## EXERCISE REQUIREMENTS
Return every line of the data that contains the string "library".

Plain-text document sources
__________
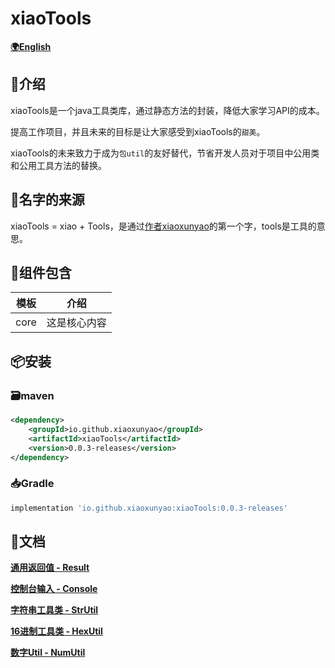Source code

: # xiaoTools
**[🌍English](https://github.com/xiaoxunyao/java-utils-library/blob/master/README-EN.md)**
## 🔖介绍

xiaoTools是一个java工具类库，通过静态方法的封装，降低大家学习API的成本。

提高工作项目，并且未来的目标是让大家感受到xiaoTools的`甜美`。

xiaoTools的未来致力于成为`包util`的友好替代，节省开发人员对于项目中公用类和公用工具方法的替换。

## 👀名字的来源

xiaoTools = xiao + Tools，是通过[作者xiaoxunyao](https://github.com/xiaoxunyao)的第一个字，tools是工具的意思。

## 🧰组件包含

| 模板 |       介绍       |
| :------: | :----------------------: |
|   core   | 这是核心内容 |

## 📦安装

### 🗃️maven

```xml
<dependency>
    <groupId>io.github.xiaoxunyao</groupId>
    <artifactId>xiaoTools</artifactId>
    <version>0.0.3-releases</version>
</dependency>
```

### 📥Gradle

```gradle
implementation 'io.github.xiaoxunyao:xiaoTools:0.0.3-releases'
```

## 📖文档

**[通用返回值 - Result](https://github.com/xiaoxunyao/java-utils-library/blob/master/doc/zh/1.%20%E8%BF%94%E5%9B%9E%E5%80%BC%E6%A8%A1%E6%9D%BF%20-%20Result.md)**

**[控制台输入 - Console](https://github.com/xiaoxunyao/java-utils-library/blob/master/doc/zh/2.%20%E6%8E%A7%E5%88%B6%E5%8F%B0%E8%BE%93%E5%85%A5%20-%20Console.md)**

**[字符串工具类 - StrUtil](https://github.com/xiaoxunyao/java-utils-library/blob/master/doc/zh/3.%20%E5%AD%97%E7%AC%A6%E4%B8%B2%E5%B7%A5%E5%85%B7%E7%B1%BB%20-%20StrUtil.md)**

**[16进制工具类 - HexUtil](https://github.com/xiaoxunyao/java-utils-library/blob/master/doc/zh/4.%2016%E8%BF%9B%E5%88%B6%E5%B7%A5%E5%85%B7%E7%B1%BB%20-%20HexUtil.md)**

**[数字Util - NumUtil](https://github.com/xiaoxunyao/java-utils-library/blob/master/doc/zh/5.%20%E6%95%B0%E5%AD%97Util%20-%20NumUtil.md)**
__________
## ANSWER SPACE
**[🌍English](https://github.com/xiaoxunyao/java-utils-library/blob/master/README-EN.md)**
**[通用返回值 - Result](https://github.com/xiaoxunyao/java-utils-library/blob/master/doc/zh/1.%20%E8%BF%94%E5%9B%9E%E5%80%BC%E6%A8%A1%E6%9D%BF%20-%20Result.md)**
**[控制台输入 - Console](https://github.com/xiaoxunyao/java-utils-library/blob/master/doc/zh/2.%20%E6%8E%A7%E5%88%B6%E5%8F%B0%E8%BE%93%E5%85%A5%20-%20Console.md)**
**[字符串工具类 - StrUtil](https://github.com/xiaoxunyao/java-utils-library/blob/master/doc/zh/3.%20%E5%AD%97%E7%AC%A6%E4%B8%B2%E5%B7%A5%E5%85%B7%E7%B1%BB%20-%20StrUtil.md)**
**[16进制工具类 - HexUtil](https://github.com/xiaoxunyao/java-utils-library/blob/master/doc/zh/4.%2016%E8%BF%9B%E5%88%B6%E5%B7%A5%E5%85%B7%E7%B1%BB%20-%20HexUtil.md)**
**[数字Util - NumUtil](https://github.com/xiaoxunyao/java-utils-library/blob/master/doc/zh/5.%20%E6%95%B0%E5%AD%97Util%20-%20NumUtil.md)**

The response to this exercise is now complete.